Content starts

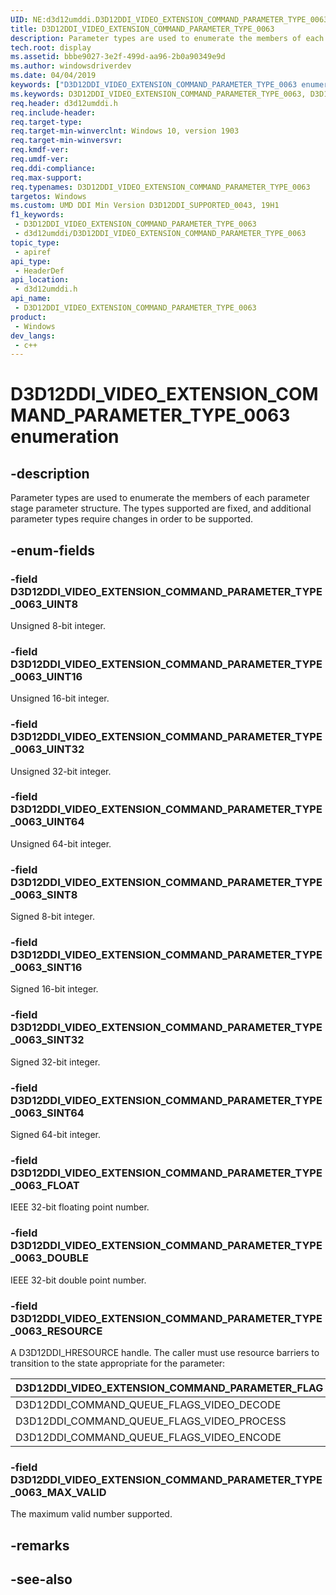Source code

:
 ```yaml
---
UID: NE:d3d12umddi.D3D12DDI_VIDEO_EXTENSION_COMMAND_PARAMETER_TYPE_0063
title: D3D12DDI_VIDEO_EXTENSION_COMMAND_PARAMETER_TYPE_0063
description: Parameter types are used to enumerate the members of each parameter stage parameter structure.
tech.root: display
ms.assetid: bbbe9027-3e2f-499d-aa96-2b0a90349e9d
ms.author: windowsdriverdev
ms.date: 04/04/2019
keywords: ["D3D12DDI_VIDEO_EXTENSION_COMMAND_PARAMETER_TYPE_0063 enumeration"]
ms.keywords: D3D12DDI_VIDEO_EXTENSION_COMMAND_PARAMETER_TYPE_0063, D3D12DDI_VIDEO_EXTENSION_COMMAND_PARAMETER_TYPE_0063,
req.header: d3d12umddi.h
req.include-header: 
req.target-type: 
req.target-min-winverclnt: Windows 10, version 1903
req.target-min-winversvr: 
req.kmdf-ver: 
req.umdf-ver: 
req.ddi-compliance: 
req.max-support: 
req.typenames: D3D12DDI_VIDEO_EXTENSION_COMMAND_PARAMETER_TYPE_0063
targetos: Windows
ms.custom: UMD DDI Min Version D3D12DDI_SUPPORTED_0043, 19H1
f1_keywords:
 - D3D12DDI_VIDEO_EXTENSION_COMMAND_PARAMETER_TYPE_0063
 - d3d12umddi/D3D12DDI_VIDEO_EXTENSION_COMMAND_PARAMETER_TYPE_0063
topic_type:
 - apiref
api_type:
 - HeaderDef
api_location:
 - d3d12umddi.h
api_name:
 - D3D12DDI_VIDEO_EXTENSION_COMMAND_PARAMETER_TYPE_0063
product:
 - Windows
dev_langs:
 - c++
---
```


# D3D12DDI_VIDEO_EXTENSION_COMMAND_PARAMETER_TYPE_0063 enumeration


## -description

Parameter types are used to enumerate the members of each parameter stage parameter structure. The types supported are fixed, and additional parameter types require changes in order to be supported.

## -enum-fields

### -field D3D12DDI_VIDEO_EXTENSION_COMMAND_PARAMETER_TYPE_0063_UINT8

Unsigned 8-bit integer.

### -field D3D12DDI_VIDEO_EXTENSION_COMMAND_PARAMETER_TYPE_0063_UINT16

Unsigned 16-bit integer.

### -field D3D12DDI_VIDEO_EXTENSION_COMMAND_PARAMETER_TYPE_0063_UINT32

Unsigned 32-bit integer.

### -field D3D12DDI_VIDEO_EXTENSION_COMMAND_PARAMETER_TYPE_0063_UINT64

Unsigned 64-bit integer.

### -field D3D12DDI_VIDEO_EXTENSION_COMMAND_PARAMETER_TYPE_0063_SINT8

Signed 8-bit integer.

### -field D3D12DDI_VIDEO_EXTENSION_COMMAND_PARAMETER_TYPE_0063_SINT16

Signed 16-bit integer.

### -field D3D12DDI_VIDEO_EXTENSION_COMMAND_PARAMETER_TYPE_0063_SINT32

Signed 32-bit integer.

### -field D3D12DDI_VIDEO_EXTENSION_COMMAND_PARAMETER_TYPE_0063_SINT64

Signed 64-bit integer.

### -field D3D12DDI_VIDEO_EXTENSION_COMMAND_PARAMETER_TYPE_0063_FLOAT

IEEE 32-bit floating point number.

### -field D3D12DDI_VIDEO_EXTENSION_COMMAND_PARAMETER_TYPE_0063_DOUBLE

IEEE 32-bit double point number.

### -field D3D12DDI_VIDEO_EXTENSION_COMMAND_PARAMETER_TYPE_0063_RESOURCE

A D3D12DDI_HRESOURCE handle. The caller must use resource barriers to transition to the state appropriate for the parameter:

|D3D12DDI_VIDEO_EXTENSION_COMMAND_PARAMETER_FLAG|Read|Write|
|---|---|---|
|D3D12DDI_COMMAND_QUEUE_FLAGS_VIDEO_DECODE|D3D12DDI_RESOURCE_STATE_VIDEO_DECODE_READ|D3D12DDI_RESOURCE_STATE_VIDEO_DECODE_WRITE|
|D3D12DDI_COMMAND_QUEUE_FLAGS_VIDEO_PROCESS|D3D12DDI_RESOURCE_STATE_VIDEO_PROCESS_READ|D3D12DDI_RESOURCE_STATE_VIDEO_PROCESS_WRITE|
|D3D12DDI_COMMAND_QUEUE_FLAGS_VIDEO_ENCODE|D3D12DDI_RESOURCE_STATE_VIDEO_ENCODE_READ|D3D12DDI_RESOURCE_STATE_VIDEO_ENCODE_WRITE|

### -field D3D12DDI_VIDEO_EXTENSION_COMMAND_PARAMETER_TYPE_0063_MAX_VALID

The maximum valid number supported.

## -remarks

## -see-also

Content ends

Set the listing above down again exactly, leaving pictures out.

## RESULT FOR THIS EXERCISE:
Source code

:
 ```yaml
---
UID: NE:d3d12umddi.D3D12DDI_VIDEO_EXTENSION_COMMAND_PARAMETER_TYPE_0063
title: D3D12DDI_VIDEO_EXTENSION_COMMAND_PARAMETER_TYPE_0063
description: Parameter types are used to enumerate the members of each parameter stage parameter structure.
tech.root: display
ms.assetid: bbbe9027-3e2f-499d-aa96-2b0a90349e9d
ms.author: windowsdriverdev
ms.date: 04/04/2019
keywords: ["D3D12DDI_VIDEO_EXTENSION_COMMAND_PARAMETER_TYPE_0063 enumeration"]
ms.keywords: D3D12DDI_VIDEO_EXTENSION_COMMAND_PARAMETER_TYPE_0063, D3D12DDI_VIDEO_EXTENSION_COMMAND_PARAMETER_TYPE_0063,
req.header: d3d12umddi.h
req.include-header: 
req.target-type: 
req.target-min-winverclnt: Windows 10, version 1903
req.target-min-winversvr: 
req.kmdf-ver: 
req.umdf-ver: 
req.ddi-compliance: 
req.max-support: 
req.typenames: D3D12DDI_VIDEO_EXTENSION_COMMAND_PARAMETER_TYPE_0063
targetos: Windows
ms.custom: UMD DDI Min Version D3D12DDI_SUPPORTED_0043, 19H1
f1_keywords:
 - D3D12DDI_VIDEO_EXTENSION_COMMAND_PARAMETER_TYPE_0063
 - d3d12umddi/D3D12DDI_VIDEO_EXTENSION_COMMAND_PARAMETER_TYPE_0063
topic_type:
 - apiref
api_type:
 - HeaderDef
api_location:
 - d3d12umddi.h
api_name:
 - D3D12DDI_VIDEO_EXTENSION_COMMAND_PARAMETER_TYPE_0063
product:
 - Windows
dev_langs:
 - c++
---
```


# D3D12DDI_VIDEO_EXTENSION_COMMAND_PARAMETER_TYPE_0063 enumeration


## -description

Parameter types are used to enumerate the members of each parameter stage parameter structure. The types supported are fixed, and additional parameter types require changes in order to be supported.

## -enum-fields

### -field D3D12DDI_VIDEO_EXTENSION_COMMAND_PARAMETER_TYPE_0063_UINT8

Unsigned 8-bit integer.

### -field D3D12DDI_VIDEO_EXTENSION_COMMAND_PARAMETER_TYPE_0063_UINT16

Unsigned 16-bit integer.

### -field D3D12DDI_VIDEO_EXTENSION_COMMAND_PARAMETER_TYPE_0063_UINT32

Unsigned 32-bit integer.

### -field D3D12DDI_VIDEO_EXTENSION_COMMAND_PARAMETER_TYPE_0063_UINT64

Unsigned 64-bit integer.

### -field D3D12DDI_VIDEO_EXTENSION_COMMAND_PARAMETER_TYPE_0063_SINT8

Signed 8-bit integer.

### -field D3D12DDI_VIDEO_EXTENSION_COMMAND_PARAMETER_TYPE_0063_SINT16

Signed 16-bit integer.

### -field D3D12DDI_VIDEO_EXTENSION_COMMAND_PARAMETER_TYPE_0063_SINT32

Signed 32-bit integer.

### -field D3D12DDI_VIDEO_EXTENSION_COMMAND_PARAMETER_TYPE_0063_SINT64

Signed 64-bit integer.

### -field D3D12DDI_VIDEO_EXTENSION_COMMAND_PARAMETER_TYPE_0063_FLOAT

IEEE 32-bit floating point number.

### -field D3D12DDI_VIDEO_EXTENSION_COMMAND_PARAMETER_TYPE_0063_DOUBLE

IEEE 32-bit double point number.

### -field D3D12DDI_VIDEO_EXTENSION_COMMAND_PARAMETER_TYPE_0063_RESOURCE

A D3D12DDI_HRESOURCE handle. The caller must use resource barriers to transition to the state appropriate for the parameter:

|D3D12DDI_VIDEO_EXTENSION_COMMAND_PARAMETER_FLAG|Read|Write|
|---|---|---|
|D3D12DDI_COMMAND_QUEUE_FLAGS_VIDEO_DECODE|D3D12DDI_RESOURCE_STATE_VIDEO_DECODE_READ|D3D12DDI_RESOURCE_STATE_VIDEO_DECODE_WRITE|
|D3D12DDI_COMMAND_QUEUE_FLAGS_VIDEO_PROCESS|D3D12DDI_RESOURCE_STATE_VIDEO_PROCESS_READ|D3D12DDI_RESOURCE_STATE_VIDEO_PROCESS_WRITE|
|D3D12DDI_COMMAND_QUEUE_FLAGS_VIDEO_ENCODE|D3D12DDI_RESOURCE_STATE_VIDEO_ENCODE_READ|D3D12DDI_RESOURCE_STATE_VIDEO_ENCODE_WRITE|

### -field D3D12DDI_VIDEO_EXTENSION_COMMAND_PARAMETER_TYPE_0063_MAX_VALID

The maximum valid number supported.

## -remarks

## -see-also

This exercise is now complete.